Commission wants to help refugees depend less on humanitarian aid

Brussels, 26/04/2016 (Agence Europe) - When it is extended, the European Union's support to refugees and displaced people should be based less on emergency humanitarian aid and more on helping the insertion of the 60 million people concerned in the countries where they have become established.

This is the central point of a new approach presented by the European Commission on Tuesday 26 April.
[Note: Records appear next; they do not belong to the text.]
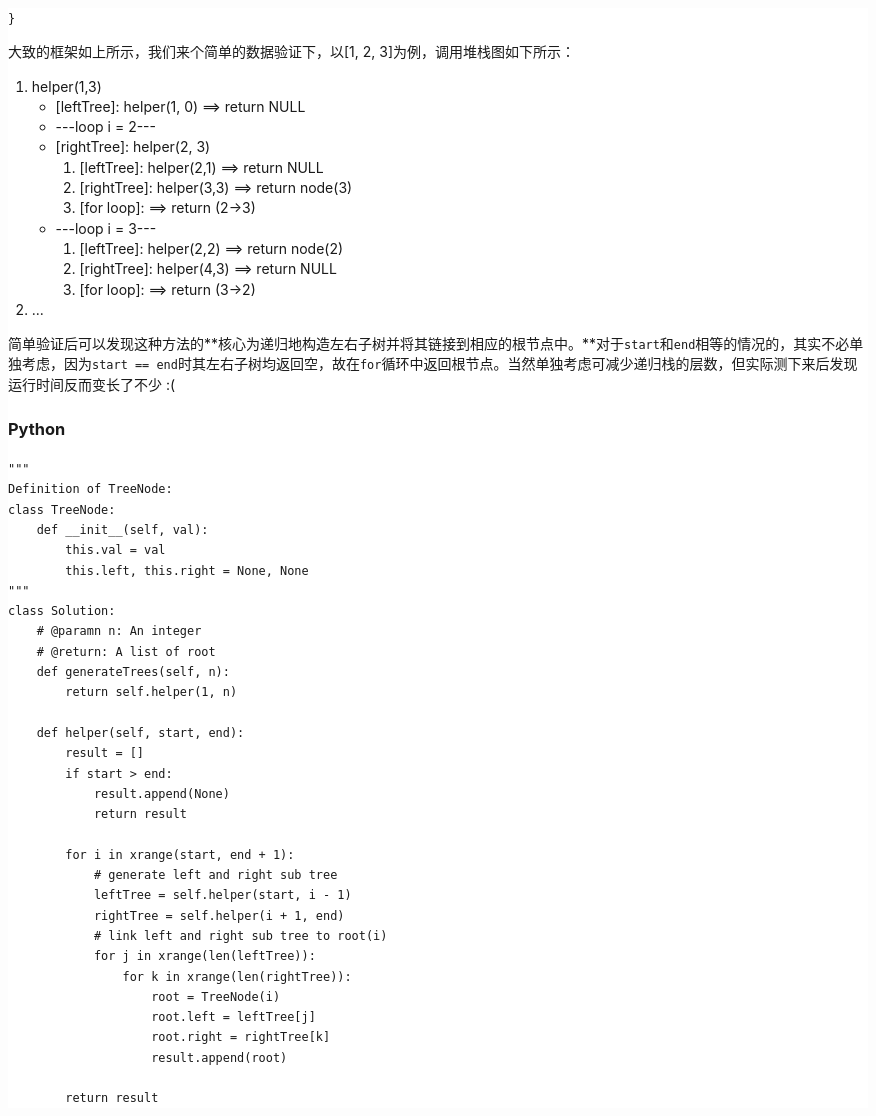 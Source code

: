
 ```
} 
```

大致的框架如上所示，我们来个简单的数据验证下，以[1, 2, 3]为例，调用堆栈图如下所示：

1.  helper(1,3)
    *   [leftTree]: helper(1, 0) ==> return NULL
    *   ---loop i = 2---
    *   [rightTree]: helper(2, 3)
        1.  [leftTree]: helper(2,1) ==> return NULL
        2.  [rightTree]: helper(3,3) ==> return node(3)
        3.  [for loop]: ==> return (2->3)
    *   ---loop i = 3---
        1.  [leftTree]: helper(2,2) ==> return node(2)
        2.  [rightTree]: helper(4,3) ==> return NULL
        3.  [for loop]: ==> return (3->2)
2.  ...

简单验证后可以发现这种方法的**核心为递归地构造左右子树并将其链接到相应的根节点中。**对于`start`和`end`相等的情况的，其实不必单独考虑，因为`start == end`时其左右子树均返回空，故在`for`循环中返回根节点。当然单独考虑可减少递归栈的层数，但实际测下来后发现运行时间反而变长了不少 :(

### Python

```
"""
Definition of TreeNode:
class TreeNode:
    def __init__(self, val):
        this.val = val
        this.left, this.right = None, None
"""
class Solution:
    # @paramn n: An integer
    # @return: A list of root
    def generateTrees(self, n):
        return self.helper(1, n)

    def helper(self, start, end):
        result = []
        if start > end:
            result.append(None)
            return result

        for i in xrange(start, end + 1):
            # generate left and right sub tree
            leftTree = self.helper(start, i - 1)
            rightTree = self.helper(i + 1, end)
            # link left and right sub tree to root(i)
            for j in xrange(len(leftTree)):
                for k in xrange(len(rightTree)):
                    root = TreeNode(i)
                    root.left = leftTree[j]
                    root.right = rightTree[k]
                    result.append(root)

        return result 
```
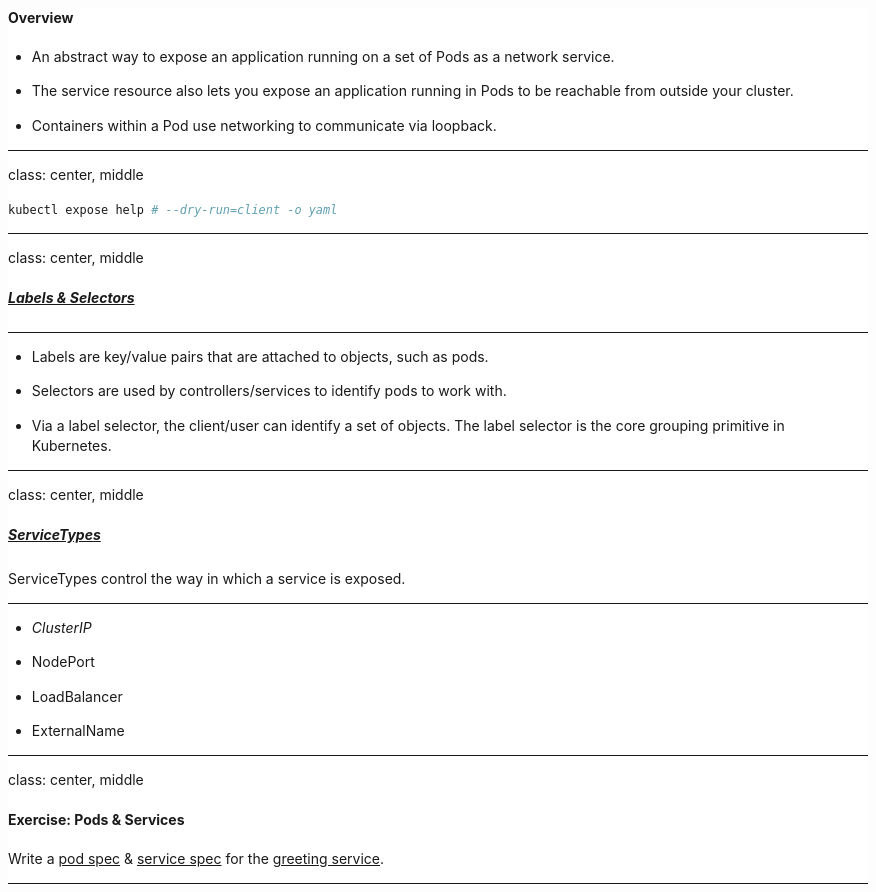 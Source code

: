 #### Overview

- An abstract way to expose an application running on a set of Pods as a network service.

- The service resource also lets you expose an application running in Pods to be reachable from outside your cluster.

- Containers within a Pod use networking to communicate via loopback.

---
class: center, middle

```bash
kubectl expose help # --dry-run=client -o yaml
```

---
class: center, middle

##### [Labels & Selectors](https://kubernetes.io/docs/concepts/overview/working-with-objects/labels/)

---

- Labels are key/value pairs that are attached to objects, such as pods.

- Selectors are used by controllers/services to identify pods to work with.

- Via a label selector, the client/user can identify a set of objects. The label selector is the core grouping primitive in Kubernetes.

---
class: center, middle

##### [ServiceTypes](https://kubernetes.io/docs/concepts/services-networking/service/#publishing-services-service-types)

ServiceTypes control the way in which a service is exposed.

---

- *ClusterIP*

- NodePort

- LoadBalancer

- ExternalName

---
class: center, middle

#### Exercise: Pods & Services

Write a [pod spec](https://github.com/AgarwalConsulting/Kubernetes-Training/tree/master/challenges/spring-greeting/pod.md) & [service spec](https://github.com/AgarwalConsulting/Kubernetes-Training/tree/master/challenges/spring-greeting/service.md) for the [greeting service](https://github.com/AgarwalConsulting/Kubernetes-Training/blob/master/challenges/spring-greeting).

---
The Commission would like to promote this new approach at the humanitarian summit in Istanbul on 23-24 May.

Favouring synergy between humanitarian action and development policy, the Commission's approach aims at further involving public and private actors from the countries hosting refugees and displaced people, while taking account of past experience that has worked or failed.

With the uprooting of the victims of conflict or climate phenomena lasting more than five years for most people, the Commission underlines the importance of providing appropriate education for under-18 year olds (who accounted for half the people in refuge in 2014) so as to avoid creating lost generations. Access to the jobs market in the host countries should also be supported in order to enable the people concerned to meet their own needs, contribute to the growth of the host country and be more integrated there. On this point, the Commission could provide expertise to help the governments of host countries adapt their legislation. Furthermore, the Commission says that in order to facilitate the access of displaced people to basic services (water, health, accommodation), a pluriannual budget programming strategy would help ease the efforts of the host countries - which are already in an economically precarious situation.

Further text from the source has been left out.